Do I have to charge sales tax?

If you’re just starting out, you may not need to charge & collect sales tax. Certain smaller businesses are not required to charge sales tax if their sales volume is low. These are known by the CRA as small suppliers.

Businesses are only required to register for GST/HST and start charging sales tax once their total taxable supplies (sales) exceed a combined $30,000 in either the last four consecutive quarters, or if they exceed that amount in a single quarter. Once you pass this threshold, you’re required to register for GST/HST and start collecting sales tax.

Let’s look a couple of examples to understand how this threshold works in each of the two cases. Assume a calendar fiscal year (Jan 1 to Dec 31).

  1. Your total sales in each quarter of the first year were $8,000, so the total sales for the year are $32,000. At the end of the year, you’ve exceeded the $30,000 limit in the last four quarters, and are no longer a small supplier. The effective date that you cease to become a small supplier is one month after the fourth quarter. In this case, it would be January 31 of your second year. We recommend you register for GST/HST at the this time, and you’ll have to start charging sales tax on all your sales starting February 1 of your second year.
  2. The total sales in each of the first two quarters were $1,000, but you made a large sale worth $40,000 in the third quarter. Since that big sale pushes you over the limit in that particular quarter, you cease to be a small supplier as of the date of the sale. You need to charge sales tax on that large sale and all subsequent sales, and register with the CRA within 29 days from the date of that sale.

As you can see, keeping track of your sales volume is important to ensure that your GST/HST registration requirements are met.

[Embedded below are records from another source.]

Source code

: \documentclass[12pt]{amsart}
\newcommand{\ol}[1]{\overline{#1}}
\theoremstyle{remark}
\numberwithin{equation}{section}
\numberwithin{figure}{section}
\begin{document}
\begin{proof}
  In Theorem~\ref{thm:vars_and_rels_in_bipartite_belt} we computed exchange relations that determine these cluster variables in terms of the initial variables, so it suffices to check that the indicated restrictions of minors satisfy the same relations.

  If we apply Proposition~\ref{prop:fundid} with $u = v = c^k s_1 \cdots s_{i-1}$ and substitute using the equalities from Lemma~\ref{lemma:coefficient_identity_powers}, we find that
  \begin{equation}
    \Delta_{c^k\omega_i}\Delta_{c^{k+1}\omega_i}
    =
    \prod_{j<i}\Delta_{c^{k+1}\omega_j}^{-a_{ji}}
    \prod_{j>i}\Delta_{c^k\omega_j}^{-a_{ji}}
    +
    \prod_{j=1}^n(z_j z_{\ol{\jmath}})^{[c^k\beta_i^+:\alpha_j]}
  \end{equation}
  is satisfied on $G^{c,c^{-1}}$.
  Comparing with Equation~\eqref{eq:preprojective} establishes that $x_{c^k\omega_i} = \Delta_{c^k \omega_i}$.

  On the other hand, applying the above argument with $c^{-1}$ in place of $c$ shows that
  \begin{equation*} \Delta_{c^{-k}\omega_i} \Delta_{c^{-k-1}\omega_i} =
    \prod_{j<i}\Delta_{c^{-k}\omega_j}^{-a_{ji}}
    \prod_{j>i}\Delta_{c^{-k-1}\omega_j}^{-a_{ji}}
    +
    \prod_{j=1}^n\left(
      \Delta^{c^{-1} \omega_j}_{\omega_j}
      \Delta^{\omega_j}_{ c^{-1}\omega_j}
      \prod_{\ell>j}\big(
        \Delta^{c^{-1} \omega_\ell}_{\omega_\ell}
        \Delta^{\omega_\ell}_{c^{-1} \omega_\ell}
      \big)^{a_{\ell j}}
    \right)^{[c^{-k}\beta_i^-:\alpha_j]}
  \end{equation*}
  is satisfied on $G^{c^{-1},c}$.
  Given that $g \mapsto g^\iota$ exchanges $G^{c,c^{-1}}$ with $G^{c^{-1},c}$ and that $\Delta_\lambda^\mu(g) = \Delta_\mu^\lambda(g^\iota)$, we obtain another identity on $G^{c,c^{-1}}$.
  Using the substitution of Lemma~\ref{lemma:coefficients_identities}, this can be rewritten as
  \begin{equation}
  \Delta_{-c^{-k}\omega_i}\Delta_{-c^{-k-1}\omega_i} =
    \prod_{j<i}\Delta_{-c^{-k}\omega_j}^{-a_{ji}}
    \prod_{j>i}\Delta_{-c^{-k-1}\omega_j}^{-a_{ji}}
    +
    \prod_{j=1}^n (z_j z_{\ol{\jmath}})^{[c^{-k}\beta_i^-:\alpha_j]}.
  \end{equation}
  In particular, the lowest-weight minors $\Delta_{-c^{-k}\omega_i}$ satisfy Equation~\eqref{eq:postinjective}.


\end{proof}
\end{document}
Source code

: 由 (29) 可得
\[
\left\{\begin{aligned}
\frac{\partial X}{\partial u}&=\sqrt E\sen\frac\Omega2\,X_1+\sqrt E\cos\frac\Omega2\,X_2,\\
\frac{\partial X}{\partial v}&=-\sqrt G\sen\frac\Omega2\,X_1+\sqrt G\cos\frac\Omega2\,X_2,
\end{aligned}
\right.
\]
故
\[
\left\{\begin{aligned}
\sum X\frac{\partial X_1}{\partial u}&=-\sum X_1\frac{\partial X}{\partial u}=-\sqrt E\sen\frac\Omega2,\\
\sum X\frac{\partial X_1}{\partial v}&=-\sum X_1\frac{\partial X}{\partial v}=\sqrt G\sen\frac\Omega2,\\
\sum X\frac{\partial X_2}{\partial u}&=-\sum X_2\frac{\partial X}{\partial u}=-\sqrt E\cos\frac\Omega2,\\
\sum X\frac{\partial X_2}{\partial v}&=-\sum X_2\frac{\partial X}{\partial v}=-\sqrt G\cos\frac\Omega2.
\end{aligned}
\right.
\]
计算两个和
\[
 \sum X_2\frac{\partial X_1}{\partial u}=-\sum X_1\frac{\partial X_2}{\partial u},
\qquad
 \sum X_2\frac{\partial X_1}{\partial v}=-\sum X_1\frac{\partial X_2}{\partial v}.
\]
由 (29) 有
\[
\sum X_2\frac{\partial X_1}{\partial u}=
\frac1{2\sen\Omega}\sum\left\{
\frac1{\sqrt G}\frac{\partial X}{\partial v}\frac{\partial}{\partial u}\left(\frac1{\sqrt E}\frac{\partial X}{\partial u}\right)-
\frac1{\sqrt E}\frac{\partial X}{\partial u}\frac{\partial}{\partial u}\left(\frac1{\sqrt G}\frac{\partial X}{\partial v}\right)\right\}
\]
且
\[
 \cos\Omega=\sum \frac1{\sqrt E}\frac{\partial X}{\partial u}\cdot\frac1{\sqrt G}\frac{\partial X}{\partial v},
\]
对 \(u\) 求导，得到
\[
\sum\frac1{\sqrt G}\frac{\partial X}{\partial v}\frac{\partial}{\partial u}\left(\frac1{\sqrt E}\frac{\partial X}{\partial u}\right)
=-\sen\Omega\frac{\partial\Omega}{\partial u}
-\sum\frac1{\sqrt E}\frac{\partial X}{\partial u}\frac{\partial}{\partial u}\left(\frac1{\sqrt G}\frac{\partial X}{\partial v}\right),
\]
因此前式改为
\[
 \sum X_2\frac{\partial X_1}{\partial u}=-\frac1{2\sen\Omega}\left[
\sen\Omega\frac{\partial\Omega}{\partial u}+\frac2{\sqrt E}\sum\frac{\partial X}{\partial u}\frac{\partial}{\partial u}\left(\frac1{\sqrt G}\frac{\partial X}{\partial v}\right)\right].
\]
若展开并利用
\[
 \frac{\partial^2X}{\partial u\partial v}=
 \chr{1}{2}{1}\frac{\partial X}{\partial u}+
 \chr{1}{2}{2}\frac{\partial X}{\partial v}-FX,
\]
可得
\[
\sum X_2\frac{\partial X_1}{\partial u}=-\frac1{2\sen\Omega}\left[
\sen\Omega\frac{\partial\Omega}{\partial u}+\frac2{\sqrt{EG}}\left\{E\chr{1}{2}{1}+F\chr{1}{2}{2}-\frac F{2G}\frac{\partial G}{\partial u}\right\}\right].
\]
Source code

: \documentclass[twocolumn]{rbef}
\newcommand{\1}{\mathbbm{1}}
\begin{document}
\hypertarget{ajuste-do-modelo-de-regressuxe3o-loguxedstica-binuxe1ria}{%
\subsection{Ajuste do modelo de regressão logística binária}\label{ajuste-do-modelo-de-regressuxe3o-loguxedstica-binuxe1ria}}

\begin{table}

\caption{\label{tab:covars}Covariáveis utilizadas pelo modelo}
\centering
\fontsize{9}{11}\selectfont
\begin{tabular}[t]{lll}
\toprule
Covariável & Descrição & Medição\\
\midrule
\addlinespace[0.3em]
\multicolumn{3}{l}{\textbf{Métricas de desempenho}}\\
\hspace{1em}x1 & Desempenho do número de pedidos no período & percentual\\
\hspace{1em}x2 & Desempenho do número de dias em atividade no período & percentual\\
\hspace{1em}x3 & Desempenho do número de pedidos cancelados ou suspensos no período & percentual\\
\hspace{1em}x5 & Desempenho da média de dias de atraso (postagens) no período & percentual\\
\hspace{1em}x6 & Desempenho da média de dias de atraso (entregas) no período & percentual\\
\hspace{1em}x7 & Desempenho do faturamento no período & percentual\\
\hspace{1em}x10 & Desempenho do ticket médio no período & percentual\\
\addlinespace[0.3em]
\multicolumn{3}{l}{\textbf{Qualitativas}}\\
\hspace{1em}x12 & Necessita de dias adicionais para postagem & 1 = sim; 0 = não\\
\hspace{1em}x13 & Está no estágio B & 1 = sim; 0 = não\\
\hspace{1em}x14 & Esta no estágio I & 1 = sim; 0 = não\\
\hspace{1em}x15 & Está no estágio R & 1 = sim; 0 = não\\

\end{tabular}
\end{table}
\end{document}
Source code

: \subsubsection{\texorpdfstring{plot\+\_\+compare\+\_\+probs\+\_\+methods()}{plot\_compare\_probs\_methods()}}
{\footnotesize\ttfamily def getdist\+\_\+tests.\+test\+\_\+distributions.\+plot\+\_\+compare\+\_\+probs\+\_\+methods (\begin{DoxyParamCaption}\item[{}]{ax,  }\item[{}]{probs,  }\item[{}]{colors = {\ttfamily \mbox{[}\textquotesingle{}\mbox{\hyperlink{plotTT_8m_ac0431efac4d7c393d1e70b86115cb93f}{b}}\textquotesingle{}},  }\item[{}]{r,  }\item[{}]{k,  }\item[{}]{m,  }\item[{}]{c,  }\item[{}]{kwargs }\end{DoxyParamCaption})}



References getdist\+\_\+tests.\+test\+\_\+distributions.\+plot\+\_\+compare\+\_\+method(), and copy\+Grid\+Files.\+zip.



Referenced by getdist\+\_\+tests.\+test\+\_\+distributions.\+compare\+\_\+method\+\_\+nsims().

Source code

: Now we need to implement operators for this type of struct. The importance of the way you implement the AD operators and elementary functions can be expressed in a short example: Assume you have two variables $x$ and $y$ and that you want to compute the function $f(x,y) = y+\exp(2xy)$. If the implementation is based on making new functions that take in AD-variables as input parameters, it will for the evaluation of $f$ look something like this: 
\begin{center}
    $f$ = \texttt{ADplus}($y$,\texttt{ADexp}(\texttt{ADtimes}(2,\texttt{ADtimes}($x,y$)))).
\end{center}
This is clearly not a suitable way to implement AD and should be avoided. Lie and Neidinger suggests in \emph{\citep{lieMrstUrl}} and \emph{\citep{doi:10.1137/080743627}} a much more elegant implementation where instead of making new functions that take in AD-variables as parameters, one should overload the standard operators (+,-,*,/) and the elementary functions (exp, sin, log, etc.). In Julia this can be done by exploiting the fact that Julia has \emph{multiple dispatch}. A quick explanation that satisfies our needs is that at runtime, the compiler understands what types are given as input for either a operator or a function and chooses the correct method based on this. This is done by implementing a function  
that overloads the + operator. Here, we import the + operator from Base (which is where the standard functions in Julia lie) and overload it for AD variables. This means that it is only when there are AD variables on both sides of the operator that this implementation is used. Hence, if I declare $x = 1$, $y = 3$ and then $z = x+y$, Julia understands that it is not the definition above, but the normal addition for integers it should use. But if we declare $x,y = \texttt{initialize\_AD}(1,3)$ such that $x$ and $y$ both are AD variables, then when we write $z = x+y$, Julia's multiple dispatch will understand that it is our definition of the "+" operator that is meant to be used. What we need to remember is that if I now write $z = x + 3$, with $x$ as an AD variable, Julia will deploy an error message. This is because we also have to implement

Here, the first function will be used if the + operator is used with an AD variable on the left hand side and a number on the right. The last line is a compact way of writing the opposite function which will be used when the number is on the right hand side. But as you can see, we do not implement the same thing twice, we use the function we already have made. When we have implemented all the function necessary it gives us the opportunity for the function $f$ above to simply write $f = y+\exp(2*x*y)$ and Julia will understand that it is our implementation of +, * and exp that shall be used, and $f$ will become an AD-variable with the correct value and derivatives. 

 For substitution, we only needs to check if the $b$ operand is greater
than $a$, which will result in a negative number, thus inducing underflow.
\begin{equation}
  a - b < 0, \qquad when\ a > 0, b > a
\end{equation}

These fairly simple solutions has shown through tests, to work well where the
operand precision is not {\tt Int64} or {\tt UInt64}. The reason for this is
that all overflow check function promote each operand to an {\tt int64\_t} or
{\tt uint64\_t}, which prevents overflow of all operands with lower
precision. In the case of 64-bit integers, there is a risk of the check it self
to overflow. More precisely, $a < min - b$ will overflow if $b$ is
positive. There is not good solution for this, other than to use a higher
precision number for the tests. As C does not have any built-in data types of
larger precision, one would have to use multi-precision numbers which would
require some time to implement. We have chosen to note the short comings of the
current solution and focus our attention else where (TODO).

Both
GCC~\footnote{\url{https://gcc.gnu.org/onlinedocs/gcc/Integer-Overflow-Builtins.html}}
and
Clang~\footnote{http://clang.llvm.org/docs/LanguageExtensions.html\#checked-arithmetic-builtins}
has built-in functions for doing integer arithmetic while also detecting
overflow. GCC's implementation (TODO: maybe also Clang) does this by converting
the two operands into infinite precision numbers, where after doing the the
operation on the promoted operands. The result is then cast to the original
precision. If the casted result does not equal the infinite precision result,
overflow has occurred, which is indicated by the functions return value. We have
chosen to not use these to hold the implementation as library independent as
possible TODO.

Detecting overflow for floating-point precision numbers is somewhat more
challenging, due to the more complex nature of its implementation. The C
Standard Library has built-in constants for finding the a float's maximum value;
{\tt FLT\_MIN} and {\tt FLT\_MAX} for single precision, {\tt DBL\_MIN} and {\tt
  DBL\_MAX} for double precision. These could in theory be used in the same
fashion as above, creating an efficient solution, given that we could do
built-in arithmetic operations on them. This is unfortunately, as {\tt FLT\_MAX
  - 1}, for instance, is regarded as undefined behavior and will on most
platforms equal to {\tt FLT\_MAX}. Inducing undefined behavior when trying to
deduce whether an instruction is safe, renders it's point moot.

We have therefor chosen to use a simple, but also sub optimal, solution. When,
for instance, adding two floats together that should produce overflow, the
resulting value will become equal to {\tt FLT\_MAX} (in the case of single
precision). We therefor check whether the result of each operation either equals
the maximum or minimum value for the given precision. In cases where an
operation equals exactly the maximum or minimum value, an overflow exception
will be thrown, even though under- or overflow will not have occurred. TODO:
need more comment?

This is where cloud accounting really shines; since your sales data is always in sync, your cloud accountant is able to view your books in real-time and can advise you of when you are over the small supplier threshold. Compare this to traditional bookkeeping where your accountant may not see your books until the end of the first year (or perhaps much, much later), by which time it’ll be too late and you may incur penalties & interest.

One very important thing to note is that if you are not registered for GST/HST, you cannot claim input tax credits on any purchases you make. That means you won’t be able to recover the tax you paid on any large upfront costs in setting up your business. Therefore, it may be in your best interest to register for GST/HST right away. We always recommend registering upon incorporation so that you can start recovering the tax you pay for expenses in the early stages of your business, when your expenses may outweigh your sales.